Howard launched into his reply, and Yasmine could see instantly where it was going. If she did not stop the man in the next three seconds, he’d lecture her on NutriAm’s entire supply chain. She had no interest in that at all.
“Howard, stop. I want a simple yes or no.”
The door opened just then and her assistant entered the office. She had hired him straight o
ut of Harvard, and at his job interview she had thought to herself that he could easily work as a model instead of being stuck here, topping off her coffee and taking the minutes of meetings. But to each his own.
“Ms. Matthews? The White House is on line two.”
Yasmine smiled. “Howard, I have to take care of something. Let’s talk later. Between now and then, you have one simple task, which is to prepare a yes or no answer to my question. I’m sure you can guess which answer I want to hear.”
She had no intention of waiting for Howard’s reaction. She hung up and pressed the button for the incoming call, and her body language changed instantly. The lines of her face softened and she transformed from a hard-as-nails CEO to a tender, adoring woman.
“Hel-loo,” she purred into the telephone. She was very happy indeed: it was unusual for George to call her at work.
“Good morning, Ms. Matthews. This is Vice President James Pitcock.”
Silence. It took a moment for Yasmine to realize it was not her lover on the line. She shook her head as if to shake off the daydream that had formed in her mind and return to dismal reality.
“Mr. Vice President,” she said, and she swallowed audibly. “To what do I own the honor?”
Yasmine was once again the sober CEO. The pause at the other end of the line was longer than it needed to be—Pitcock wanted her to know who was in charge. An uncomfortable suspicion rumbled inside her, only to be confirmed an instant later.

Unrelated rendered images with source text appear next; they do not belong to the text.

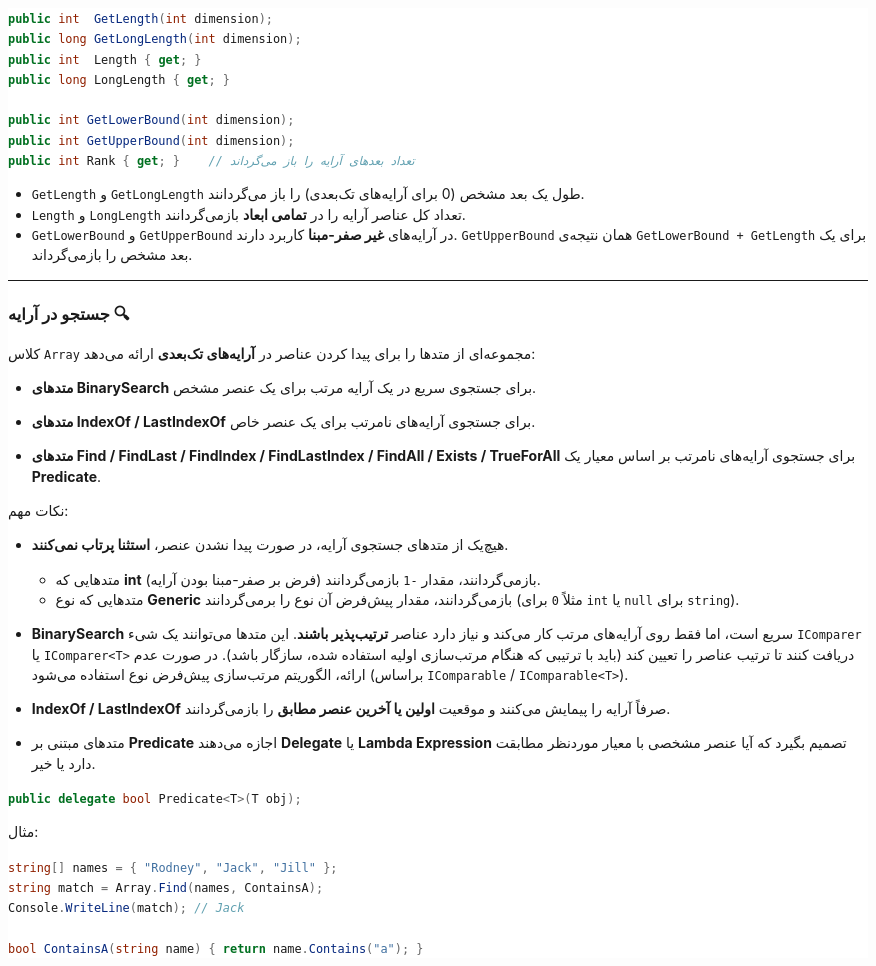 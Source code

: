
 ```csharp
public int  GetLength(int dimension);
public long GetLongLength(int dimension);
public int  Length { get; }
public long LongLength { get; }

public int GetLowerBound(int dimension);
public int GetUpperBound(int dimension);
public int Rank { get; }    // تعداد بعدهای آرایه را باز می‌گرداند
```

* `GetLength` و `GetLongLength` طول یک بعد مشخص (0 برای آرایه‌های تک‌بعدی) را باز می‌گردانند.
* `Length` و `LongLength` تعداد کل عناصر آرایه را در **تمامی ابعاد** بازمی‌گردانند.
* `GetLowerBound` و `GetUpperBound` در آرایه‌های **غیر صفر-مبنا** کاربرد دارند. `GetUpperBound` همان نتیجه‌ی `GetLowerBound + GetLength` برای یک بعد مشخص را بازمی‌گرداند.

---

### جستجو در آرایه 🔍

کلاس `Array` مجموعه‌ای از متدها را برای پیدا کردن عناصر در **آرایه‌های تک‌بعدی** ارائه می‌دهد:

* **متدهای BinarySearch**
  برای جستجوی سریع در یک آرایه مرتب برای یک عنصر مشخص.

* **متدهای IndexOf / LastIndexOf**
  برای جستجوی آرایه‌های نامرتب برای یک عنصر خاص.

* **متدهای Find / FindLast / FindIndex / FindLastIndex / FindAll / Exists / TrueForAll**
  برای جستجوی آرایه‌های نامرتب بر اساس معیار یک **Predicate<T>**.

نکات مهم:

* هیچ‌یک از متدهای جستجوی آرایه، در صورت پیدا نشدن عنصر، **استثنا پرتاب نمی‌کنند**.

  * متدهایی که **int** بازمی‌گردانند، مقدار `-1` بازمی‌گردانند (فرض بر صفر-مبنا بودن آرایه).
  * متدهایی که نوع **Generic** بازمی‌گردانند، مقدار پیش‌فرض آن نوع را برمی‌گردانند (مثلاً `0` برای `int` یا `null` برای `string`).

* **BinarySearch** سریع است، اما فقط روی آرایه‌های مرتب کار می‌کند و نیاز دارد عناصر **ترتیب‌پذیر باشند**. این متدها می‌توانند یک شیء `IComparer` یا `IComparer<T>` دریافت کنند تا ترتیب عناصر را تعیین کند (باید با ترتیبی که هنگام مرتب‌سازی اولیه استفاده شده، سازگار باشد). در صورت عدم ارائه، الگوریتم مرتب‌سازی پیش‌فرض نوع استفاده می‌شود (براساس `IComparable` / `IComparable<T>`).

* **IndexOf / LastIndexOf** صرفاً آرایه را پیمایش می‌کنند و موقعیت **اولین یا آخرین عنصر مطابق** را بازمی‌گردانند.

* متدهای مبتنی بر **Predicate** اجازه می‌دهند **Delegate** یا **Lambda Expression** تصمیم بگیرد که آیا عنصر مشخصی با معیار موردنظر مطابقت دارد یا خیر.

```csharp
public delegate bool Predicate<T>(T obj);
```

مثال:

```csharp
string[] names = { "Rodney", "Jack", "Jill" };
string match = Array.Find(names, ContainsA);
Console.WriteLine(match); // Jack

bool ContainsA(string name) { return name.Contains("a"); }
```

“Some information has come my way, Yasmine, that I would like very much to discuss with you.”
Yasmine cleared her throat, abashed. “I’d be glad to. May I ask what it’s about?”
“The matter is . . . sensitive. Too sensitive to discuss on the telephone. I have a secure line, certainly, but after the espionage scandal last year, I have to assume that the NSA are not the only ones listening in on yours.”